と、鈍い音と共に書棚へ埋めた手が奥へと沈んだ。
「私が何故、室町花恋という名前なのか……何故、写真の女性も同じ名前なのか……」
「お前」
「私の秘密を知りたいのよね?」
書棚へ沈んだ室町の手が、一冊の革をなめした本を取り出す。
「お前、カレンじゃねえな」
「私は室町花恋よ。でも、確かにあなたの知るカレンちゃんではないかも知れないわね。
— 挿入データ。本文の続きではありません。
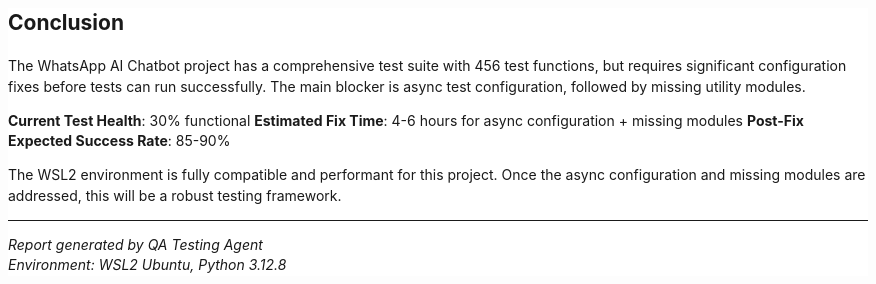 ## Conclusion

The WhatsApp AI Chatbot project has a comprehensive test suite with 456 test functions, but requires significant configuration fixes before tests can run successfully. The main blocker is async test configuration, followed by missing utility modules.

**Current Test Health**: 30% functional
**Estimated Fix Time**: 4-6 hours for async configuration + missing modules
**Post-Fix Expected Success Rate**: 85-90%

The WSL2 environment is fully compatible and performant for this project. Once the async configuration and missing modules are addressed, this will be a robust testing framework.

---
*Report generated by QA Testing Agent*  
*Environment: WSL2 Ubuntu, Python 3.12.8*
」
室町は手にした本を開くと、獅島の前に差し出した。
「御神曹(そう)博士と春河都希雄博士は、高校からの親友だったのよ」
「何を……!?」
本の間から出てきたのは、一枚の写真。
春河博士の研究室で見た本人らしき青年と、つい先程引き出しの中で見つけた写真の男が並んで写っている。
「そして私は、御神博士を愛していたわ……」
「ふざけるな!」
差し出された本を払い退け、激昂する獅島。
室町はそれを黙って追い掛け、敷き詰められたビニールシートから本を拾い上げると、優しく埃を払って胸に抱いた。
「お前は誰なんだ……!」
「私は『恐るべき子供達』の行き着く先……獅島孔、貴方はまだ欠片を残していたわね……」
再び本を開く室町。
何も描かれていない白紙のページが獅島の眼前に突きつけられる。
その刹那、獅島は身体から透き通る小さな結晶の欠片と共に、自身の『精神』が室町の元へ吸い込まれて行くのを感じた。